Σ_shrunk = (1 - α) Σ_sample + α μI

where:

  • Σ_sample is the sample covariance estimate
  • μ is the average diagonal variance
  • I is the identity matrix
  • α is the shrinkage coefficient

This stabilizes the matrix while preserving the streaming update path.

Performance Notes

Covstream ships with Criterion benchmarks in benches/core_bench.rs.

Each figure below is the median time for one full benchmarked call named in the label, not for one arithmetic primitive inside that call.

Representative 256-dimension medians from two local hosts:

  • MacBook Air (Apple M2, 8 CPU cores, 16 GB RAM) on April 11, 2026
  • Linux desktop (AMD Ryzen 5 5600, 6 cores / 12 threads, 32 GB RAM) on April 12, 2026
Benchmark MacBook Air M2 Linux desktop Ryzen 5 5600
observe_hot/trusted/256 11.4 µs 8.25 µs
covariance_extract/packed_into/256 12.7 µs 5.63 µs
covariance_extract/row_major_into/256 85.1 µs 78.2 µs
shrinkage_extract/ledoit_wolf_packed_into/256 15.5 µs 6.98 µs
observe_batch/batch_call/d256_n256 3.92 ms 2.15 ms
observe_batch_parallel/trusted_serial/d256_n1024 21.6 ms 8.41 ms
observe_batch_parallel/trusted_parallel/d256_n1024 8.31 ms 1.82 ms

For very small fixed dimensions, the Linux desktop also shows single-update medians in the tens to hundreds of nanoseconds:

  • observe/2: about 48.2 ns
  • observe/8: about 98.3 ns
  • observe/32: about 348 ns
  • observe/64: about 849 ns

These observe/k figures are useful as a small-d latency hook, but the hot-state observe_hot/trusted/256 benchmark is more representative once the state already exists and the workload is not dominated by setup.

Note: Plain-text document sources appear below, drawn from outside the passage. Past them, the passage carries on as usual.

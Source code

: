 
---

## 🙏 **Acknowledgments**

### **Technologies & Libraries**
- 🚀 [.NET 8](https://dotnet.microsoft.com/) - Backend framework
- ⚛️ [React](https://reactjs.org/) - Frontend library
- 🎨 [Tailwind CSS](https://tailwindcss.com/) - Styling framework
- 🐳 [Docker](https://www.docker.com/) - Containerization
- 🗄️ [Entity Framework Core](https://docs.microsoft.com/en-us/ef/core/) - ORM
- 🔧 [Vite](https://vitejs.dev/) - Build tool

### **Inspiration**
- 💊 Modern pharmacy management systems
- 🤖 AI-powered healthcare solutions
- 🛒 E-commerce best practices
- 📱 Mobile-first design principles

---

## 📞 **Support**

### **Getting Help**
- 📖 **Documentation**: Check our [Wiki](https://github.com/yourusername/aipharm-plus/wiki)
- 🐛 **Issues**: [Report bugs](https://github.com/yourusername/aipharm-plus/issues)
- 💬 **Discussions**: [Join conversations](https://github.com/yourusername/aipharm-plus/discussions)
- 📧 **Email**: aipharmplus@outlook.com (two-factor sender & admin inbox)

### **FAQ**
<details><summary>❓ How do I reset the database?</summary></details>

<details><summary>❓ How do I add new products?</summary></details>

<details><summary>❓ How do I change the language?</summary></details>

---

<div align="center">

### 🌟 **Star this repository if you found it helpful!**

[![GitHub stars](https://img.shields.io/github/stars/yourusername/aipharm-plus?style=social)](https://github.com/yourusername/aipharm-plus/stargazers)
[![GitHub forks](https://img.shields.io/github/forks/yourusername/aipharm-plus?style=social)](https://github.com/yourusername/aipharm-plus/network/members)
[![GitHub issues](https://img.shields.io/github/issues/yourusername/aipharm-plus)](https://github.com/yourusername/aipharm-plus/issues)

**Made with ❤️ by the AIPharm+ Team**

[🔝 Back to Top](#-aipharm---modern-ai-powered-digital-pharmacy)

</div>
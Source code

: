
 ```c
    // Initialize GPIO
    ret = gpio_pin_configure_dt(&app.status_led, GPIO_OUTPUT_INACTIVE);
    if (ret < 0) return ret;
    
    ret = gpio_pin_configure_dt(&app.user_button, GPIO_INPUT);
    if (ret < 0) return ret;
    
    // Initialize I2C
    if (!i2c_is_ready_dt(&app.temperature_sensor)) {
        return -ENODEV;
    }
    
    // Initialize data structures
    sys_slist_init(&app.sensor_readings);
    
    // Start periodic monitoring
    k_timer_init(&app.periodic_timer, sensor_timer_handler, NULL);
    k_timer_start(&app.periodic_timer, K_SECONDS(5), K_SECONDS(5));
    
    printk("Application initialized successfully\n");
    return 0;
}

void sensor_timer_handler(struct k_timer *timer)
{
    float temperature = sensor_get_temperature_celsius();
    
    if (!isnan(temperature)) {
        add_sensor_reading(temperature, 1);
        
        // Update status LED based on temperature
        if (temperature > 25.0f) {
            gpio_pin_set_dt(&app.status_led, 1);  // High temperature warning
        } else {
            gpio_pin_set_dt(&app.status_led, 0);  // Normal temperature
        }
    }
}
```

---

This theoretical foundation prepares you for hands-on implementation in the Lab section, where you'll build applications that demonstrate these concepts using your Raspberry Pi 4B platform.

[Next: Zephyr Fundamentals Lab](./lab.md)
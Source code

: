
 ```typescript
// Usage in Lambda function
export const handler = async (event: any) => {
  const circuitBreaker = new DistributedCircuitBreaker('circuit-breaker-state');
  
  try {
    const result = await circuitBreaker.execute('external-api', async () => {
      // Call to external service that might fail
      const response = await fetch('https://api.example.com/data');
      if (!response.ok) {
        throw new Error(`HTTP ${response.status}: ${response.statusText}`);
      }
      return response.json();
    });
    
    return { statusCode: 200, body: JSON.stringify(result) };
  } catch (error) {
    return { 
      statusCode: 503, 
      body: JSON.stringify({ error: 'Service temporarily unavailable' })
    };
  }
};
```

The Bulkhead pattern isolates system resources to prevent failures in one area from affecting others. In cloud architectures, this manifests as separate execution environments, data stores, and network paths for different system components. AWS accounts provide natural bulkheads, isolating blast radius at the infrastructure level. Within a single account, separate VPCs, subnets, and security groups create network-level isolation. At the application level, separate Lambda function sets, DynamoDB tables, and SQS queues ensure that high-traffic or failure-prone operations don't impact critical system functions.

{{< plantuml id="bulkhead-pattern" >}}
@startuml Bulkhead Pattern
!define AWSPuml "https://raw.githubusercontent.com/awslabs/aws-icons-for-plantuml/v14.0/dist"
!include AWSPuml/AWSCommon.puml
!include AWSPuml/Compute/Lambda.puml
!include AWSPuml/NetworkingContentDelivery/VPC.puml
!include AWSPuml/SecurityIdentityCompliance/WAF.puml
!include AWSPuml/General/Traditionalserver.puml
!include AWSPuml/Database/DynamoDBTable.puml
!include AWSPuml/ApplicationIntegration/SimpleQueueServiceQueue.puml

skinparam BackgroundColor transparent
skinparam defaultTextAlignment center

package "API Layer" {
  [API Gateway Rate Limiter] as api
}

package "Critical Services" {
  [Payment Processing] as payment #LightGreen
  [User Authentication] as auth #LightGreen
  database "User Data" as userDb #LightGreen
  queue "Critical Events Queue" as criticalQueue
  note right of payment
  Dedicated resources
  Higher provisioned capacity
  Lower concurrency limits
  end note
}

The Linux desktop run also makes the batch-parallel crossover clearer:

  • d32_n256: essentially break-even, with parallel overhead offsetting the extra worker utilization
  • d32_n1024: trusted_serial about 206 µs, trusted_parallel about 60.4 µs
  • d128_n256: trusted_serial about 545 µs, trusted_parallel about 202 µs
  • d256_n1024: trusted_serial about 8.41 ms, trusted_parallel about 1.82 ms
  • d512_n1024: trusted_serial about 34.0 ms, trusted_parallel about 8.44 ms

The important usage patterns are:

  • packed output is cheaper than full row-major output
  • *_into methods avoid repeated output allocations
  • batch ingest improves API ergonomics and can reduce validation overhead
  • parallel batch ingest is mainly worthwhile for large n and moderate-to-large k
  • the main runtime cost is still the O(k^2) covariance update itself

Run benchmarks with:

cargo bench
cargo bench --bench core_bench -- observe_batch_parallel
cargo bench --bench core_bench -- d256_n1024

Roadmap

Near-term follow-ups that fit the current project direction:

  • docs.rs-facing examples and more benchmark notes for common k/n regimes
  • a thin companion transport layer or daemon example for live socket ingestion, kept outside the core crate
  • additional shrinkage research and estimator comparisons when there is clear user demand
  • future floating-point refinement work against the Lean specification boundary

Lean-Backed Specification

The Rust crate sits on top of a Lean formalization in the same repository.

Key Lean files:

Rust/Lean bridge notes:

Repository Layout

Development Commands

Rust:

cargo fmt --check
cargo clippy --all-targets -- -D warnings
cargo test
cargo bench

Lean:

source ~/.elan/env
lake exe cache get
lake build
lake env lean Covstream/Welford.lean
lake env lean Covstream/LedoitWolf.lean
lake env lean Covstream/ShrinkageOptimization.lean
lake env lean Covstream/Contract.lean

If a fresh machine reports missing ProofWidgets assets, lake exe cache get usually fixes it. If you hit an incompatible header error from stale .olean artifacts, run lake clean and build again.